• _WORK INSTRUCTION_: Reproduce the data in full, exactly as given, leaving images out.

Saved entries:
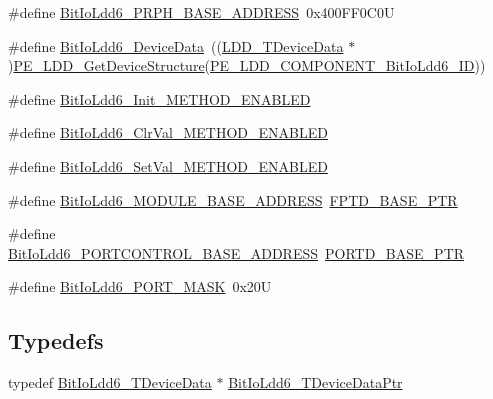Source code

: \begin{DoxyCompactItemize}
\item 
\#define \hyperlink{group___bit_io_ldd6__module_gab86b554f6c365641f4d947c19d70e30e}{Bit\+Io\+Ldd6\+\_\+\+P\+R\+P\+H\+\_\+\+B\+A\+S\+E\+\_\+\+A\+D\+D\+R\+E\+SS}~0x400\+F\+F0\+C0U
\item 
\#define \hyperlink{group___bit_io_ldd6__module_ga7a3520a4a3b9bdfeffab98814fc6a6f2}{Bit\+Io\+Ldd6\+\_\+\+Device\+Data}~((\hyperlink{group___p_e___types__module_gac5cf1362f1f0e3a2ce71b1bf2276d091}{L\+D\+D\+\_\+\+T\+Device\+Data} $\ast$)\hyperlink{group___p_e___types__module_gaa1c23d559daef5bcd3327ca83fb56f5a}{P\+E\+\_\+\+L\+D\+D\+\_\+\+Get\+Device\+Structure}(\hyperlink{group___p_e___types__module_ga2d806b7e899b14fed2b419c473dd9c02}{P\+E\+\_\+\+L\+D\+D\+\_\+\+C\+O\+M\+P\+O\+N\+E\+N\+T\+\_\+\+Bit\+Io\+Ldd6\+\_\+\+ID}))
\item 
\#define \hyperlink{group___bit_io_ldd6__module_gafc61e292074c00b795b0dce94593de66}{Bit\+Io\+Ldd6\+\_\+\+Init\+\_\+\+M\+E\+T\+H\+O\+D\+\_\+\+E\+N\+A\+B\+L\+ED}
\item 
\#define \hyperlink{group___bit_io_ldd6__module_ga371dbe9a39459b0c034d3dec998a2d14}{Bit\+Io\+Ldd6\+\_\+\+Clr\+Val\+\_\+\+M\+E\+T\+H\+O\+D\+\_\+\+E\+N\+A\+B\+L\+ED}
\item 
\#define \hyperlink{group___bit_io_ldd6__module_ga4a22c8328f4633d7e0501fba380bbd9a}{Bit\+Io\+Ldd6\+\_\+\+Set\+Val\+\_\+\+M\+E\+T\+H\+O\+D\+\_\+\+E\+N\+A\+B\+L\+ED}
\item 
\#define \hyperlink{group___bit_io_ldd6__module_ga83ebef84d5d8d1276824e0a72050e7c5}{Bit\+Io\+Ldd6\+\_\+\+M\+O\+D\+U\+L\+E\+\_\+\+B\+A\+S\+E\+\_\+\+A\+D\+D\+R\+E\+SS}~\hyperlink{group___backward___compatibility___symbols_gabaff6b055edb9ba703415d0473b92ca8}{F\+P\+T\+D\+\_\+\+B\+A\+S\+E\+\_\+\+P\+TR}
\item 
\#define \hyperlink{group___bit_io_ldd6__module_ga4b025a9c0573a24694f7a536527cdde8}{Bit\+Io\+Ldd6\+\_\+\+P\+O\+R\+T\+C\+O\+N\+T\+R\+O\+L\+\_\+\+B\+A\+S\+E\+\_\+\+A\+D\+D\+R\+E\+SS}~\hyperlink{group___p_o_r_t___peripheral_ga7f5a263751543810ebfdbde278383276}{P\+O\+R\+T\+D\+\_\+\+B\+A\+S\+E\+\_\+\+P\+TR}
\item 
\#define \hyperlink{group___bit_io_ldd6__module_gafa37ffd4835bcf3032562cfb72e181ef}{Bit\+Io\+Ldd6\+\_\+\+P\+O\+R\+T\+\_\+\+M\+A\+SK}~0x20U
\end{DoxyCompactItemize}
\subsection*{Typedefs}
\begin{DoxyCompactItemize}
\item 
typedef \hyperlink{struct_bit_io_ldd6___t_device_data}{Bit\+Io\+Ldd6\+\_\+\+T\+Device\+Data} $\ast$ \hyperlink{group___bit_io_ldd6__module_gac323e30f9c86e0e2acefd4ef43f79bd9}{Bit\+Io\+Ldd6\+\_\+\+T\+Device\+Data\+Ptr}
\end{DoxyCompactItemize}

• _REPLY_:
Source code

: \begin{DoxyCompactItemize}
\item 
\#define \hyperlink{group___bit_io_ldd6__module_gab86b554f6c365641f4d947c19d70e30e}{Bit\+Io\+Ldd6\+\_\+\+P\+R\+P\+H\+\_\+\+B\+A\+S\+E\+\_\+\+A\+D\+D\+R\+E\+SS}~0x400\+F\+F0\+C0U
\item 
\#define \hyperlink{group___bit_io_ldd6__module_ga7a3520a4a3b9bdfeffab98814fc6a6f2}{Bit\+Io\+Ldd6\+\_\+\+Device\+Data}~((\hyperlink{group___p_e___types__module_gac5cf1362f1f0e3a2ce71b1bf2276d091}{L\+D\+D\+\_\+\+T\+Device\+Data} $\ast$)\hyperlink{group___p_e___types__module_gaa1c23d559daef5bcd3327ca83fb56f5a}{P\+E\+\_\+\+L\+D\+D\+\_\+\+Get\+Device\+Structure}(\hyperlink{group___p_e___types__module_ga2d806b7e899b14fed2b419c473dd9c02}{P\+E\+\_\+\+L\+D\+D\+\_\+\+C\+O\+M\+P\+O\+N\+E\+N\+T\+\_\+\+Bit\+Io\+Ldd6\+\_\+\+ID}))
\item 
\#define \hyperlink{group___bit_io_ldd6__module_gafc61e292074c00b795b0dce94593de66}{Bit\+Io\+Ldd6\+\_\+\+Init\+\_\+\+M\+E\+T\+H\+O\+D\+\_\+\+E\+N\+A\+B\+L\+ED}
\item 
\#define \hyperlink{group___bit_io_ldd6__module_ga371dbe9a39459b0c034d3dec998a2d14}{Bit\+Io\+Ldd6\+\_\+\+Clr\+Val\+\_\+\+M\+E\+T\+H\+O\+D\+\_\+\+E\+N\+A\+B\+L\+ED}
\item 
\#define \hyperlink{group___bit_io_ldd6__module_ga4a22c8328f4633d7e0501fba380bbd9a}{Bit\+Io\+Ldd6\+\_\+\+Set\+Val\+\_\+\+M\+E\+T\+H\+O\+D\+\_\+\+E\+N\+A\+B\+L\+ED}
\item 
\#define \hyperlink{group___bit_io_ldd6__module_ga83ebef84d5d8d1276824e0a72050e7c5}{Bit\+Io\+Ldd6\+\_\+\+M\+O\+D\+U\+L\+E\+\_\+\+B\+A\+S\+E\+\_\+\+A\+D\+D\+R\+E\+SS}~\hyperlink{group___backward___compatibility___symbols_gabaff6b055edb9ba703415d0473b92ca8}{F\+P\+T\+D\+\_\+\+B\+A\+S\+E\+\_\+\+P\+TR}
\item 
\#define \hyperlink{group___bit_io_ldd6__module_ga4b025a9c0573a24694f7a536527cdde8}{Bit\+Io\+Ldd6\+\_\+\+P\+O\+R\+T\+C\+O\+N\+T\+R\+O\+L\+\_\+\+B\+A\+S\+E\+\_\+\+A\+D\+D\+R\+E\+SS}~\hyperlink{group___p_o_r_t___peripheral_ga7f5a263751543810ebfdbde278383276}{P\+O\+R\+T\+D\+\_\+\+B\+A\+S\+E\+\_\+\+P\+TR}
\item 
\#define \hyperlink{group___bit_io_ldd6__module_gafa37ffd4835bcf3032562cfb72e181ef}{Bit\+Io\+Ldd6\+\_\+\+P\+O\+R\+T\+\_\+\+M\+A\+SK}~0x20U
\end{DoxyCompactItemize}
\subsection*{Typedefs}
\begin{DoxyCompactItemize}
\item 
typedef \hyperlink{struct_bit_io_ldd6___t_device_data}{Bit\+Io\+Ldd6\+\_\+\+T\+Device\+Data} $\ast$ \hyperlink{group___bit_io_ldd6__module_gac323e30f9c86e0e2acefd4ef43f79bd9}{Bit\+Io\+Ldd6\+\_\+\+T\+Device\+Data\+Ptr}
\end{DoxyCompactItemize}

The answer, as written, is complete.